100 Paths to Happiness


Yesterday was Hundreds Day. It’s a relatively new celebration in schools (maybe 20 years ago?) propogated by Math departments celebrated on…you guessed it: the 100th day of school! It’s a delightful way to make an abstract number concrete. Over the years, we’ve done things like lined up 100 kids, shot 100 baskets, brainstormed 100 Spanish words, build structures with 100 toothpicks, listed 100 books a class has collectively read. Great fun.

For the music department, our contribution is to brainstorm with the kids 100 songs that they’ve sung with us. Not the songs from the radio, but the repertoire we choose to share with them. The elementary school gathers every day for 20 minutes to sing and here is the payoff, when we get to collectively look back and the kids realize just how many songs they know. It’s impressive.

To help focus the kids’ thinking, we put different categories on the board— train songs, animal songs, food songs, love songs, songs with motions, nonsense word songs, songs in Spanish, songs from other countries, songs from the Caribbean (a unit we had just completed), holiday songs, jazz songs, songs that tell stories, rounds. The room is electric with the kids' enthusiasm as they call out the songs they know. “Know” runs the gamut from recognizing the melody to singing the chorus to reading all the verses from our ancient song sheets to knowing all the words.

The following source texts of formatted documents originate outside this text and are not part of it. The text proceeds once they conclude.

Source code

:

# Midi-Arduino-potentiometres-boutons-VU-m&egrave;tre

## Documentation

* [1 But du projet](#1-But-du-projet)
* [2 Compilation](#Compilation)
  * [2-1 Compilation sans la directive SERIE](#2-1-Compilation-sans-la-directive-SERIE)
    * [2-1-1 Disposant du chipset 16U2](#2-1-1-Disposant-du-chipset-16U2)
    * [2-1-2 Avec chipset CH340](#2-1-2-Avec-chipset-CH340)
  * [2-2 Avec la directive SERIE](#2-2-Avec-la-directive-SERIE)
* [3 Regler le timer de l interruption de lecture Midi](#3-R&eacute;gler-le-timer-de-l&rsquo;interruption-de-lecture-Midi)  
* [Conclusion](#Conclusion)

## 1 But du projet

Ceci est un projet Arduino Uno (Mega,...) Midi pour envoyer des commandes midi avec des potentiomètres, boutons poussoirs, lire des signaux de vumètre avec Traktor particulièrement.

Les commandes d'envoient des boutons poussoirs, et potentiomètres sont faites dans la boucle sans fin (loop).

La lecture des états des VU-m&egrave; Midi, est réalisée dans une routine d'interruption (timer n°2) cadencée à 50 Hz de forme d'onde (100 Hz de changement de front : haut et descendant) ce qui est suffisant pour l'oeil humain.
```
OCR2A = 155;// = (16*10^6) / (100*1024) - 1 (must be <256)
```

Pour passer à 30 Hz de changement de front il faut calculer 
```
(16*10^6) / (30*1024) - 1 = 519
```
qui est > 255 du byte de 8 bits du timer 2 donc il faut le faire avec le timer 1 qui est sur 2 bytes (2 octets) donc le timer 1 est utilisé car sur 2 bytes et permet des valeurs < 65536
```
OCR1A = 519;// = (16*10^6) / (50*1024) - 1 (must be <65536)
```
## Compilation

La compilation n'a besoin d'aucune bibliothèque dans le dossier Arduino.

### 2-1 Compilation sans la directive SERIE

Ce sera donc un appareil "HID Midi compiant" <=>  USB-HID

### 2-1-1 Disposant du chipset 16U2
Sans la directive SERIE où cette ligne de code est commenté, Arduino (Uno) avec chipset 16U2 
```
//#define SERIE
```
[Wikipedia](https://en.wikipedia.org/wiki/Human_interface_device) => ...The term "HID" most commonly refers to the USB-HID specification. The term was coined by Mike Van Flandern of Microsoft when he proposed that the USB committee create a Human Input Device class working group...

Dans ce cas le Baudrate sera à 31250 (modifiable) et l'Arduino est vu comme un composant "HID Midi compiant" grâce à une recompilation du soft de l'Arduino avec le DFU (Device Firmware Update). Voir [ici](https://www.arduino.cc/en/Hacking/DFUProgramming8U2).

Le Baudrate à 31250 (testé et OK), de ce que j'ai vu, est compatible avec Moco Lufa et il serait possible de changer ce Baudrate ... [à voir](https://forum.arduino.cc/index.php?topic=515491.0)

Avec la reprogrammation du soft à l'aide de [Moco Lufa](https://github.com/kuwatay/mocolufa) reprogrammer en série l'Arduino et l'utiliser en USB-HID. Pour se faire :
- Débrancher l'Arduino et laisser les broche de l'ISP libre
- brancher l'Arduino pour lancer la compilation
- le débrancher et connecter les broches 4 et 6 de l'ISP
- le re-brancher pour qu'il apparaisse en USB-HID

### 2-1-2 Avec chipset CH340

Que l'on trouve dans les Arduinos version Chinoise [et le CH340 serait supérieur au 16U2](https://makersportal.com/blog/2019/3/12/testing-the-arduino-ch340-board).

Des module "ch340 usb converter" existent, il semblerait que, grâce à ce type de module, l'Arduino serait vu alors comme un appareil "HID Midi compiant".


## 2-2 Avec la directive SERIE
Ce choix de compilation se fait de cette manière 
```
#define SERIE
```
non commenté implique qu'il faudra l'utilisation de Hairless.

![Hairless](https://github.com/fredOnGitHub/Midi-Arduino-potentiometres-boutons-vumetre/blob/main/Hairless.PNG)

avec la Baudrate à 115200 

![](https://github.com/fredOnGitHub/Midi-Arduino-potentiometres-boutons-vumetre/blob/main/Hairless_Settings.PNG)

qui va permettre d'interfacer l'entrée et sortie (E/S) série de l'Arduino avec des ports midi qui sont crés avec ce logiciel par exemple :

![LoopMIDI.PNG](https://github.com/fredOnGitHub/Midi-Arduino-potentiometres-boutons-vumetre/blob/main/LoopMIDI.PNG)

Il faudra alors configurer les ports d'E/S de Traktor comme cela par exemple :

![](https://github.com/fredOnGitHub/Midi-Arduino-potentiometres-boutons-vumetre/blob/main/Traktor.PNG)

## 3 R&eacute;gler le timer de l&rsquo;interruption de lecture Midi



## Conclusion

All this brainstorming takes place before Hundreds Day. Then on the day itself, we sing the first line of each song to see if we can squeeze them all in within the 20 minutes time slot. It’s quite a spectacle to witness. The kids get so excited we have to pause and remind them that songs are to be sung, not screamed!

This daily singing has been a constant at the school for the near- forty years I’ve been there. Even schools with strong music programs don’t often include this extra bonus and of course, many schools without music programs graduate kids who know very few songs in common— perhaps Happy Birthday, The Star Spangled Banner and Bingo. For me, it’s unthinkable that a kid would leave our education system so poorly served. It’s as if their schools had put up roadblocks to 100 paths to knowledge, 100 paths to fellowship, 100 paths to happiness.

A song is one of the most ancient and most reliable technologies that we know. It is a sustainable and renewable resource that condenses a vast amount of information in a small container. It carries vital linguistic information, stories, poems, proverbs, rhymes, grammar, syntax, vocabulary, patterned math, history, culture, not to mention all the musical elements of rhythm, melody, harmony, timbre, form and more, often in a mere three minutes. The physical singing of songs charges the brain, boosts the immune system, opens the heart and touches the spirit through the vehicle of breath, tones the body and connects people engaged in singing together like few other things do. A simple definition of community is a group of people who know the same songs. When they sing them together, they reaffirm their collective identity and sense of belonging. Songs not only change bodies, minds and hearts, but they can change history as well, facts well documented in the Estonian movie The Singing Revolution, the South African Amandla and our own Civil Rights movement in the U.S..

Songs are durable. They stay with you your whole life and long past the time when language fails, memory blurs and dementia or Alzheimer’s sets in, songs survive. Check out the youtube clips of elders whose every facial feature is blank until the music starts and you see them come to life in front of your eyes. The song you teach to a three-year old will still be by their side when they’re 103 and bring the same pleasure and comfort.

Shall I go on? If you pitched to a school board that you discovered a cheap and efficient technology that never needs purchased upgrades, touches on just about every subject in the school curriculum, knits together a connected community and touches the heart of every child, don’t you think they’d be interested? It costs a mere music teacher’s salary (cheap!!!) and a commitment to 20 minutes a day, every day. It has been tested with similar results at many schools (but not enough) around the world and brought countless children 100 plus paths to happiness.

Anyone want to make the movie about The Singing Curriculum? I know just the school.